Мне мама моя говорила,
Что спрячет меня от озяблости ночи,
И встанет она из могилы.
 
Но нам не подняться, сыночек мой милый,
Совсем наша силушка взята.
А ты не умри бесполезно без силы,
И к нам не стучись виновато.
 
И слабых, и сильных — их всех утянула
Какая-то хищность паучья.
Господь! — и Его-то она обманула,
И не отпускает, и мучит.
 
Совсем мы увязли, приклеились к твари,
И жить нам совсем безнадежно.
А ты не поддайся. Хотя и ударит...
Упрись и иди осторожно...
 
И мне благодатность, и мне утешенье,
Что ходишь со старой сумою,
Смиренно любое берешь подношенье
И в драке со смертью самою...

 

СИВАШ

На изломе зернится, искрится душа
До последней икриночки-искорки,
Будто соль на ладонях седых Сиваша
После долгой мучительной выпарки.
 
Он лежит в порыжелых степях испокон.
Розовеет в нем сизое солнышко.
И в ладонях его, будто темень икон,
Собирается дедова кровушка.
 
Пыль над степью сарматской держали полки,
Волоклись, только крехоты слышатся.
И в полынь, будто в рай, полегли биваки.
На ветру словно души колышутся.
 
Ух, горька эта крымка — сивашская соль,
Окровила сурово нательное, —
Здесь тамбовская моль, там рязанская голь —
Просолила усища похмельные.
 
Наши беды и боли сойдут под сохой,
Горьковато подсохнет сукровица,
И затянутся горести коркой сухой,
И душа ковылями укроется.
 

 

* * *

В монастыре глуховаты речения.
Теплится тихий глагол монастырский,
Будто лампадки далекой свечение
Путник приметил с дороги неблизкой.
 
Самому верному тихому голосу,
Самому верному — мы не послушны.
С черной ведет он на белую полосу.
Мы же по черной бредем равнодушно.
 
Мы — за стенами, как все оглашенные,
Мы равнодушны, мы немы и глухи.
Мы — оглушенные, мы — отрешенные.
Если и ждем, то костлявой старухи.
 
Братцы, уважьте, и душу уставшую
Вы окуните в сияние светов.
Братья!

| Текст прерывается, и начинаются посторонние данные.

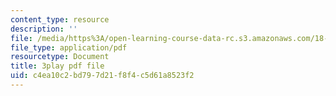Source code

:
 ```yaml
---
content_type: resource
description: ''
file: /media/https%3A/open-learning-course-data-rc.s3.amazonaws.com/18-650-statistics-for-applications-fall-2016/c4ea10c2bd797d21f8f4c5d61a8523f2_rLlZpnT02ZU.pdf
file_type: application/pdf
resourcetype: Document
title: 3play pdf file
uid: c4ea10c2-bd79-7d21-f8f4-c5d61a8523f2
---
```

Услышьте мольбу просиявшую —
Речь монастырскую русских поэтов.

 

* * *

Въехали в белую мглу серебристую,
В белую сизость, в седое мерцанье.
В Питерском лете из сумрака мглистого
Путь наш отвесный — на юг мирозданья.
 
Нам на Валдай, через край, через Красное, —
Сам в темноте позабытый когда-то, —
Через заборы косые безгласные
Путь указует во тьме навигатор.
 
Гой, ты, Валдай, ты — шалтай кулебяковый,
Избы кривые стоят без надзора,
Тучи рубахами всякого якова
Долей линялой плывут вдоль забора.
 
В образе кровоточивого отрока
В сизой дали беззащитного лета
Что там встает: иван-чай или облако
Розово-желтым сукровичным светом?..

 

* * *

У церковки от века к веку
Скрипач выплакивает Брамса,
И обволакивает деку
Луна тигрового окраса.
 
В полутени полунагая
В настое волокнисто-душном
Толпа размякшая шагает
Сама с собой в разладе скучном.
 
Над головой во тьме магнолий
Нагромоздили пароходы
Огни, дымы, гирлянды, штольни,
Плавильни, домны и заводы.
 
Сквозь них кисейными ночами
В немом «Прощании славянки»
Плывут полки, скрипя ремнями,
Хрипят беззвучные тачанки.
 
Бесшумно воздух топчут кони
В бессчетное начало века.
Ночь у Святителя Николы.
Бульвар приморский и аптека.

 

ЦАРСКОЕ СЕЛО

Здесь со следами увядания
И грозди красные, и листья
В туманы ранние и давние
Уносят посвист легких истин.
И тихие воспоминания
Чего-то, что важнее жизни,
Как жизнь, проходят в ожидании
Чего-то, что важнее жизни.
Воспоминаний полузнание,
Всемилостливые царицы
Душе напомнят о страдании
И призовут перекреститься.
Соборов собственных мелькание
В руинах красной крепостицы,
И листьев желтых трепетание,
И наши собственные лица.

 

* * *

Ну а когда все обиды отвалятся,
Станет плавней неказистая речь, —
Только сиянье со мною останется.
Стану его еще пуще беречь:
 
Будто пыльцу на подсохнувшей лужице,
Сизую соль в соляном озерце,
Белую цветь на каштановой улице
Или печаль на любимом лице.
 
Люди и образы — все перемешано...
Эту ли выбрать избушку иль ту...
Что различишь, коль оконце заснежено?
Что различишь на слепящем свету?
 
Все, что узнал, осеняет свечение.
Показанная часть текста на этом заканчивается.